▸ TASK STATEMENT:
Write out the full listing exactly as it appears below.

▸ AVAILABLE RECORDS:
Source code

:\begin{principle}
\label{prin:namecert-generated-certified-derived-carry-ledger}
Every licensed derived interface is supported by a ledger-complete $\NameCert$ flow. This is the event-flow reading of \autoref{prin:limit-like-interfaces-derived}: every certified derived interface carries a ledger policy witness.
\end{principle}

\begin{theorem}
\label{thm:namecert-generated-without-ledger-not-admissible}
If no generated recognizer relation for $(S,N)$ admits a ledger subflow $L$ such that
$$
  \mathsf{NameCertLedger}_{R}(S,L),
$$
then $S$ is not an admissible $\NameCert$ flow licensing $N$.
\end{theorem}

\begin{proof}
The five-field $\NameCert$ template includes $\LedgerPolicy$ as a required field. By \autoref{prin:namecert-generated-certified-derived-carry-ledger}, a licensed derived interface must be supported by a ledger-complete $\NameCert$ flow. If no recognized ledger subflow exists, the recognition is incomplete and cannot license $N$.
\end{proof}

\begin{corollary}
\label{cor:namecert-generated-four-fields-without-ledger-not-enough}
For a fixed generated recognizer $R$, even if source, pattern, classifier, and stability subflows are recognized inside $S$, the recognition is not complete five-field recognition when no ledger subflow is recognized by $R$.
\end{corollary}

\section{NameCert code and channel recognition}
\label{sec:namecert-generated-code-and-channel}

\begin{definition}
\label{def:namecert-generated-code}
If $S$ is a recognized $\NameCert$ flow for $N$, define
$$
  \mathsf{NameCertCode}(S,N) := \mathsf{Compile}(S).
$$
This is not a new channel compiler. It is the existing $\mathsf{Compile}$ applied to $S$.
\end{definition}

▸ YOUR SOLUTION:
Source code

:\begin{principle}
\label{prin:namecert-generated-certified-derived-carry-ledger}
Every licensed derived interface is supported by a ledger-complete $\NameCert$ flow. This is the event-flow reading of \autoref{prin:limit-like-interfaces-derived}: every certified derived interface carries a ledger policy witness.
\end{principle}

\begin{theorem}
\label{thm:namecert-generated-without-ledger-not-admissible}
If no generated recognizer relation for $(S,N)$ admits a ledger subflow $L$ such that
$$
  \mathsf{NameCertLedger}_{R}(S,L),
$$
then $S$ is not an admissible $\NameCert$ flow licensing $N$.
\end{theorem}

\begin{proof}
The five-field $\NameCert$ template includes $\LedgerPolicy$ as a required field. By \autoref{prin:namecert-generated-certified-derived-carry-ledger}, a licensed derived interface must be supported by a ledger-complete $\NameCert$ flow. If no recognized ledger subflow exists, the recognition is incomplete and cannot license $N$.
\end{proof}

\begin{corollary}
\label{cor:namecert-generated-four-fields-without-ledger-not-enough}
For a fixed generated recognizer $R$, even if source, pattern, classifier, and stability subflows are recognized inside $S$, the recognition is not complete five-field recognition when no ledger subflow is recognized by $R$.
\end{corollary}

\section{NameCert code and channel recognition}
\label{sec:namecert-generated-code-and-channel}

\begin{definition}
\label{def:namecert-generated-code}
If $S$ is a recognized $\NameCert$ flow for $N$, define
$$
  \mathsf{NameCertCode}(S,N) := \mathsf{Compile}(S).
$$
This is not a new channel compiler. It is the existing $\mathsf{Compile}$ applied to $S$.
\end{definition}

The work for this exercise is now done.